▸ SUPPLIED DATA
-=-=-=-=-
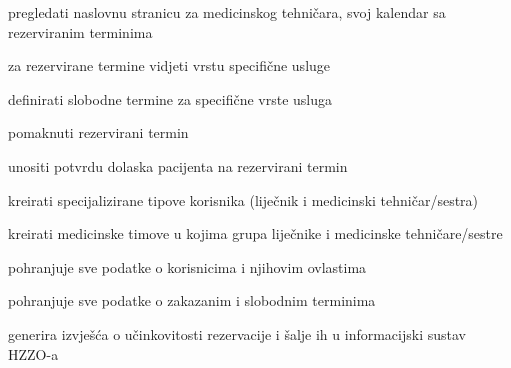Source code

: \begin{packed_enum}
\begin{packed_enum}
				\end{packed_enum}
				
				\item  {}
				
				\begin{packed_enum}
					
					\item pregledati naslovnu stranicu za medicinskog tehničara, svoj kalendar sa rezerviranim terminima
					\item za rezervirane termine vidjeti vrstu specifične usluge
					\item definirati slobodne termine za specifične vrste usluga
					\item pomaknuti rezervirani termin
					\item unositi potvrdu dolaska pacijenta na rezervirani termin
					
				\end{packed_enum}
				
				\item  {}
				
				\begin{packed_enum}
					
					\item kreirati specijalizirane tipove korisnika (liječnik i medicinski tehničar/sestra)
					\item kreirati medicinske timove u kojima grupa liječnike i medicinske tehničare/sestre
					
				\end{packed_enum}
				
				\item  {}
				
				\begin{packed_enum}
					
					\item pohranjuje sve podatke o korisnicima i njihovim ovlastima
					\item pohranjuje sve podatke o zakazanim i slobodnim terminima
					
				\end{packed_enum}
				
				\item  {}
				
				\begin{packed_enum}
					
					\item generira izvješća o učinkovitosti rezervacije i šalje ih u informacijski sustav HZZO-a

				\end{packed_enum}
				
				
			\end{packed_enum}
-=-=-=-=-
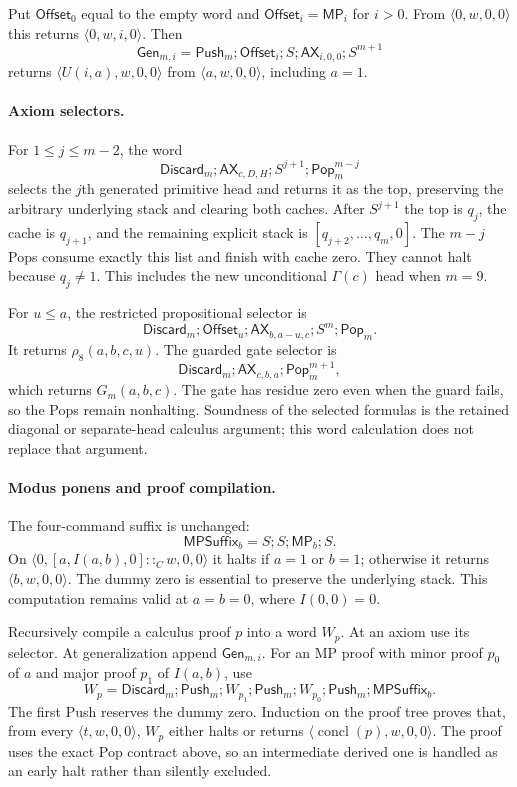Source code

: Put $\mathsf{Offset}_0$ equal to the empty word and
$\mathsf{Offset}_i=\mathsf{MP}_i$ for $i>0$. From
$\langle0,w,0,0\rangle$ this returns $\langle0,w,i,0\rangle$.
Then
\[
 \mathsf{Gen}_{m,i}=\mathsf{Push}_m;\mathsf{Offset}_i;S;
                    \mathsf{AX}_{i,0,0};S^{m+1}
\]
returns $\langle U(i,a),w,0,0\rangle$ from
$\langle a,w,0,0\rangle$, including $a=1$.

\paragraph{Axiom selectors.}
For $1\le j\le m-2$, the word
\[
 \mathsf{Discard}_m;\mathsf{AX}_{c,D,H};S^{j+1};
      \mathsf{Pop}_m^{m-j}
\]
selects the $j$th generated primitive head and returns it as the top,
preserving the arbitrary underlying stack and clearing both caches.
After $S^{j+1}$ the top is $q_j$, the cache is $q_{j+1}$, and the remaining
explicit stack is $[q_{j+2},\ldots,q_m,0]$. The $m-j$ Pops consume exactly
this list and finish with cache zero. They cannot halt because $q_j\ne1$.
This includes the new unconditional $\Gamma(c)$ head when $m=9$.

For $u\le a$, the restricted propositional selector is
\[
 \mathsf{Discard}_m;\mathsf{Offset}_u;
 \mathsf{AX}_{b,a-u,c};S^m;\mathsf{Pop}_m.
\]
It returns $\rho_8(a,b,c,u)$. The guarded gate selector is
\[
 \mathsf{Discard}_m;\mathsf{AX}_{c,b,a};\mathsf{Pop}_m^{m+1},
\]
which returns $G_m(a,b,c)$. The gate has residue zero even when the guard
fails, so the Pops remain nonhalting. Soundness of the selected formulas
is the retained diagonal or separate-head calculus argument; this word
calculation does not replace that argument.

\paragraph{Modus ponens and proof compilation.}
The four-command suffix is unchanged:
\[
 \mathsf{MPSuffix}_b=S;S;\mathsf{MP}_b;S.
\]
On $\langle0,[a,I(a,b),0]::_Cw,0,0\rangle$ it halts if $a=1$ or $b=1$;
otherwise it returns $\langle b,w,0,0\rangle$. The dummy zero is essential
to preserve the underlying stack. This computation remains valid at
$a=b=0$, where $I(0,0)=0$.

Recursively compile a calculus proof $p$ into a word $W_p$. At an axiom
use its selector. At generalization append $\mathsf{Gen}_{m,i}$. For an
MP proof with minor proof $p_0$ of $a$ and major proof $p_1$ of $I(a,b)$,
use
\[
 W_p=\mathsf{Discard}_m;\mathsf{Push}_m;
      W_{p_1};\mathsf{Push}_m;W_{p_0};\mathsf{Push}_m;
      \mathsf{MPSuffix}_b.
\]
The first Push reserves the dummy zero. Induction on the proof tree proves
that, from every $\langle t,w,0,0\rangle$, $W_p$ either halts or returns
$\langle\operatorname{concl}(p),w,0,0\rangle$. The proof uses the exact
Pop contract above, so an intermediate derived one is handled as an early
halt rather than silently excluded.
-=-=-=-=-
Working from the data above, extract solely the lines from the one containing "For $1\le j\le m-2$, the word" through the one containing "otherwise it returns", exactly as they appear, both included.

▸ RESPONSE FOR THIS EXERCISE
For $1\le j\le m-2$, the word
\[
 \mathsf{Discard}_m;\mathsf{AX}_{c,D,H};S^{j+1};
      \mathsf{Pop}_m^{m-j}
\]
selects the $j$th generated primitive head and returns it as the top,
preserving the arbitrary underlying stack and clearing both caches.
After $S^{j+1}$ the top is $q_j$, the cache is $q_{j+1}$, and the remaining
explicit stack is $[q_{j+2},\ldots,q_m,0]$. The $m-j$ Pops consume exactly
this list and finish with cache zero. They cannot halt because $q_j\ne1$.
This includes the new unconditional $\Gamma(c)$ head when $m=9$.

For $u\le a$, the restricted propositional selector is
\[
 \mathsf{Discard}_m;\mathsf{Offset}_u;
 \mathsf{AX}_{b,a-u,c};S^m;\mathsf{Pop}_m.
\]
It returns $\rho_8(a,b,c,u)$. The guarded gate selector is
\[
 \mathsf{Discard}_m;\mathsf{AX}_{c,b,a};\mathsf{Pop}_m^{m+1},
\]
which returns $G_m(a,b,c)$. The gate has residue zero even when the guard
fails, so the Pops remain nonhalting. Soundness of the selected formulas
is the retained diagonal or separate-head calculus argument; this word
calculation does not replace that argument.

\paragraph{Modus ponens and proof compilation.}
The four-command suffix is unchanged:
\[
 \mathsf{MPSuffix}_b=S;S;\mathsf{MP}_b;S.
\]
On $\langle0,[a,I(a,b),0]::_Cw,0,0\rangle$ it halts if $a=1$ or $b=1$;
otherwise it returns $\langle b,w,0,0\rangle$. The dummy zero is essential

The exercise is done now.